Time for Cornish Cream at The Lizard!

Most important of all, despite packing in plenty of activities, you come home feeling refreshed, revitalised, and inspired to get stuck and do some more gardening.

Often we get asked, what location is the ultimate inspiration for our exotic and jungle garden: Africa, Asia, or Australia? I say, the garden may evoke anywhere but here but in essence it is ultimately inspired by home. The garden is inspired by Cornwall. And often I would walk down the garden thinking, 'The Feeling is Cornish' and it never fails to make me smile.

Trebah Garden
And now that our Cornish spring trip is over, I feel our garden is ready too for the coming season, and I'm feeling more inspired too to carry on sharing our personal pleasure for gardening. Looking forward to the summer, and already looking forward to our next trip back to Cornwall. 

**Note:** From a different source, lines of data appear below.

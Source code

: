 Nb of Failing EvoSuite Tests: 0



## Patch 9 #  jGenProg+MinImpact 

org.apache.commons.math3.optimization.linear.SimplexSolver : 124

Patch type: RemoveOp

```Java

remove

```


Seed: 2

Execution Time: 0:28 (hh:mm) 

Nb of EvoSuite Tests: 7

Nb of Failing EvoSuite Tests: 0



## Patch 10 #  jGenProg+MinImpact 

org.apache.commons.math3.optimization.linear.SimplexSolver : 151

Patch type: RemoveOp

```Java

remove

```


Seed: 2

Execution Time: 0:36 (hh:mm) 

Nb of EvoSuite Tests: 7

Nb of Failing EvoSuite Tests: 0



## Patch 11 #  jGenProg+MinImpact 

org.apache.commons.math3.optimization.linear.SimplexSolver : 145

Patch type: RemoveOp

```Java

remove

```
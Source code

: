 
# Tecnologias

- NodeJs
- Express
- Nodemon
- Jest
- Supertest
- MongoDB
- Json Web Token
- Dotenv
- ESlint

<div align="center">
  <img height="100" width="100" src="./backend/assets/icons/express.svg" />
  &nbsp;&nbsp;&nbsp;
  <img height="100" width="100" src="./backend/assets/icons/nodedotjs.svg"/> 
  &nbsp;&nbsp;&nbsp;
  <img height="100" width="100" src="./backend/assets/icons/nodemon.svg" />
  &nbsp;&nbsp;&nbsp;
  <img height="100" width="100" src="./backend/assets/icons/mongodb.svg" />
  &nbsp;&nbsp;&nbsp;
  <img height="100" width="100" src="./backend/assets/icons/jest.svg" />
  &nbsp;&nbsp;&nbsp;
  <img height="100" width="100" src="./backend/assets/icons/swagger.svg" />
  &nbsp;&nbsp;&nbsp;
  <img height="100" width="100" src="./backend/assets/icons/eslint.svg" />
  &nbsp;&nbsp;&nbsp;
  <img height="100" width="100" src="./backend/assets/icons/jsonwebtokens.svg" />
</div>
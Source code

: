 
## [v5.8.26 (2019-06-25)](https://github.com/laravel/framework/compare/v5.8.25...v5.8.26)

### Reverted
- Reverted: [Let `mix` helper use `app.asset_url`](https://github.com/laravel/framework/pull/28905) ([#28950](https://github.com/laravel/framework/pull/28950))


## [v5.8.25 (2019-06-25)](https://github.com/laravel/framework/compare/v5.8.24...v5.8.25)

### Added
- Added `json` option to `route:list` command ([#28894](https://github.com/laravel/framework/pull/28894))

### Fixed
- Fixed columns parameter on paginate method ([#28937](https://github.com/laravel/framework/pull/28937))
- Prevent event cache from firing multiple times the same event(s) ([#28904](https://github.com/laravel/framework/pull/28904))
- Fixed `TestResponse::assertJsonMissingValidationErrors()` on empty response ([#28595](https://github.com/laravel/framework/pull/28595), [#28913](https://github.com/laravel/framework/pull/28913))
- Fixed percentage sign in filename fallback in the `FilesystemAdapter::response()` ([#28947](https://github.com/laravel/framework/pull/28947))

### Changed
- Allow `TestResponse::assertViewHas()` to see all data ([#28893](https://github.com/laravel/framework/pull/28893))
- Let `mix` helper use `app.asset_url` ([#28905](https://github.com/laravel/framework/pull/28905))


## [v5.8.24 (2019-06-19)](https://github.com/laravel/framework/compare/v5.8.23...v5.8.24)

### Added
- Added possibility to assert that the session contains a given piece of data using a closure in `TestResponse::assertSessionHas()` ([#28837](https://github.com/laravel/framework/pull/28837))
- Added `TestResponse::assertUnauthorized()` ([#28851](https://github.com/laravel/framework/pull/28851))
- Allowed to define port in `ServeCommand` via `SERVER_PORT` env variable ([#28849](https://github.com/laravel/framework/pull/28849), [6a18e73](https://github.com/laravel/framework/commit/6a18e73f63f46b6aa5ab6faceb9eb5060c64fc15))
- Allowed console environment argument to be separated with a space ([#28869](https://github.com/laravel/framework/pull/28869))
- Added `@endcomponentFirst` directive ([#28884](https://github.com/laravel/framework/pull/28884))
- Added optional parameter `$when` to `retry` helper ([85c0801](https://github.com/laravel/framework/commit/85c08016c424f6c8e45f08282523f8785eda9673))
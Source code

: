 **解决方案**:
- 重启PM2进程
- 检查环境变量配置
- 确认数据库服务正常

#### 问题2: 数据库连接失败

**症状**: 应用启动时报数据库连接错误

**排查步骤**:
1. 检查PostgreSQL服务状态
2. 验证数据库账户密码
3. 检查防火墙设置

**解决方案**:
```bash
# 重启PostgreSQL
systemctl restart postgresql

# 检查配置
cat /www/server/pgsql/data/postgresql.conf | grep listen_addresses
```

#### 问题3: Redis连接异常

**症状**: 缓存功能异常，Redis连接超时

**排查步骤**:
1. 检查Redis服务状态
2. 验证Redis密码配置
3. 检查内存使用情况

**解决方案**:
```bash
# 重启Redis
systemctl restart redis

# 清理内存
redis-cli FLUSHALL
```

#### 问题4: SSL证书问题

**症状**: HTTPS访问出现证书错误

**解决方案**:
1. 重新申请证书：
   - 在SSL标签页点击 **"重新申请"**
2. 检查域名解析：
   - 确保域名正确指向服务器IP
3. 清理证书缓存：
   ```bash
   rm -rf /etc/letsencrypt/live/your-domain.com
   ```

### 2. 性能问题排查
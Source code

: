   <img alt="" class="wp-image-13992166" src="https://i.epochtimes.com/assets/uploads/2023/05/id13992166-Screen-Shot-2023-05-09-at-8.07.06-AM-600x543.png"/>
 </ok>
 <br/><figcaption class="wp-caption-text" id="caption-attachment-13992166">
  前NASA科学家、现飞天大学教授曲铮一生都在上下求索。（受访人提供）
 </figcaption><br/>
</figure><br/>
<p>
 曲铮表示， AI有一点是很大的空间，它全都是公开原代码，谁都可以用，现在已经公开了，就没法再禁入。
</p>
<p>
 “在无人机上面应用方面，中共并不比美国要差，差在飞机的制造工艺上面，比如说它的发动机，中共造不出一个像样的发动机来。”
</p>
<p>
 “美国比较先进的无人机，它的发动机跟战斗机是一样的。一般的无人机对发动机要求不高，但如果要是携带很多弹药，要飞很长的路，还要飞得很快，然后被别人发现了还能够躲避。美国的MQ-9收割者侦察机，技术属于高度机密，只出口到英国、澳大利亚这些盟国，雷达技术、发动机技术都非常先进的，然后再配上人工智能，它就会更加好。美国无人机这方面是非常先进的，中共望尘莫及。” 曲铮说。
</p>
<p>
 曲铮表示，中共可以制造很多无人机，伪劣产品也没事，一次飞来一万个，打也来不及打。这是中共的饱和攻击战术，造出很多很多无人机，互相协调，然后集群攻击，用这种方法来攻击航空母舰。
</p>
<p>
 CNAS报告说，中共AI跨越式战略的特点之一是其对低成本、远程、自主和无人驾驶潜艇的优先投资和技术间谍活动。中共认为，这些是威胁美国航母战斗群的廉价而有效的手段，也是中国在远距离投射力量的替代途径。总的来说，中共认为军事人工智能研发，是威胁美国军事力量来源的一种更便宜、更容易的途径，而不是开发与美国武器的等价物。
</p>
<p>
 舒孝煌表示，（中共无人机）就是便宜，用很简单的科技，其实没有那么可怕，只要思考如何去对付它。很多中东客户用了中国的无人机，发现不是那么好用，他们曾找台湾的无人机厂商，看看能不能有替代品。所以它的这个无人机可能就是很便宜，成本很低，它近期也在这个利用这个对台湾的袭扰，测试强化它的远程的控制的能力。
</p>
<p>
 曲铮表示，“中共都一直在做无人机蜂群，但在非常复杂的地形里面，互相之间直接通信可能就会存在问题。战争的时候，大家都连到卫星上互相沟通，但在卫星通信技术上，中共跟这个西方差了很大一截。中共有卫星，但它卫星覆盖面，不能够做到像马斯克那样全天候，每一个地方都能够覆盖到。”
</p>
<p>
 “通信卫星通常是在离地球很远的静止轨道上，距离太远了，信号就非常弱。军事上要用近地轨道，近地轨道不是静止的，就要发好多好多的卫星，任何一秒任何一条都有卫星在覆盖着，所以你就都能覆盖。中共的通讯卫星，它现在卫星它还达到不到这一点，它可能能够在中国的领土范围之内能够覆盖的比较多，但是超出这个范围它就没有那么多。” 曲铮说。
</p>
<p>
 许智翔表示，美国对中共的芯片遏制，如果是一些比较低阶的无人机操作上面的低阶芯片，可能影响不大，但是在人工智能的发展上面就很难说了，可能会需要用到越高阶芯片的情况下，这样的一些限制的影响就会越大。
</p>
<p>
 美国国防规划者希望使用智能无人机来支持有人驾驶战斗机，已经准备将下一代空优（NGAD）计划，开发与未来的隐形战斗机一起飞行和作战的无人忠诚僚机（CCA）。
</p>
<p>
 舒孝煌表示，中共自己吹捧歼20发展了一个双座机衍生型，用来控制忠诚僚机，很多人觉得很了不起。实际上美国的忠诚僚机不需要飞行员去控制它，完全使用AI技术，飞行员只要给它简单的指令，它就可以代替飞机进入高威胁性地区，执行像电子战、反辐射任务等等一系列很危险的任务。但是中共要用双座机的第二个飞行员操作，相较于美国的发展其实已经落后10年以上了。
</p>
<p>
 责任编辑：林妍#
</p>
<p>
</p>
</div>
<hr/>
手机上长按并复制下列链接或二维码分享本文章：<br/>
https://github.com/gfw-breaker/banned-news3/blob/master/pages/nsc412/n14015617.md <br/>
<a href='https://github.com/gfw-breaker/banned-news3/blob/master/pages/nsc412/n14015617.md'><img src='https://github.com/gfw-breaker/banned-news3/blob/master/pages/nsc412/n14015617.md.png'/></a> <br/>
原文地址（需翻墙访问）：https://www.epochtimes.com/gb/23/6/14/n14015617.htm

Who knows, maybe someday, we'll actually live there ;-) 


  1. Wonderful post! And you've given me a label for the person who waters when we are away. I never would have thought to call them the hose sitter but it's rather perfect!

  2. Beautiful gardens, and those treats look scrumptious! I'm interested to see what you got from those very intriguing nurseries!

  3. The Trebah garden is fabulous! As you describe the Cornish weatherl, I am sighing with envy. Our temps will reach triple digits today, the humidity is suffocating, and no rain in sight! I hope for a thunderstorm. I am headed out to water the woodland garden. I couldn't consider a summer vacation. Everything would be dead!

  4. Thanks Loree! Hose sitter is quite a fetching title :)

    Holley, I've got a photo somewhere of our haul whilst still in the car, I'll look for it and blog about them later :) Lots of gems!

    Debs, I do hope you get that thunderstorm. You've got loads of lovely plants that needs a good soaking. Quite a conundrum isn't it? Tricky to have summer holidays away as the garden needs your attention the most. Same case here but I don't mind as it's when the garden is at its prettiest :)

  5. My niece is in GB at the moment and she has been putting up lots of phtos of Devon and Cornwall...and other picturesque places that could only be found in the British Isles. It has made me pull out my photos of a holiday long ago. It is truly wonderful place.

  6. We have never visited Cornwall and yet it has always held a fascination.Trebah Gardens look terrific. We are just back from Holmes Chapel in Cheshire, didn't half rain we had a good look around Tatton park, very special. Would you believe, it was 26c here in Aberdeen on Thursday and 24c on Friday, phew.

  7. Hazel, a holiday in Britain should be on the cards soon :)

    Alistair, those temps are Tropical! :) Trebah is special, I do love visiting it and has a lovely beach too. A great place for a picnic. Glad to hear you're back and had a lovely time. Envious of your visit to Tatton Park, I haven't been and would love to visit soon!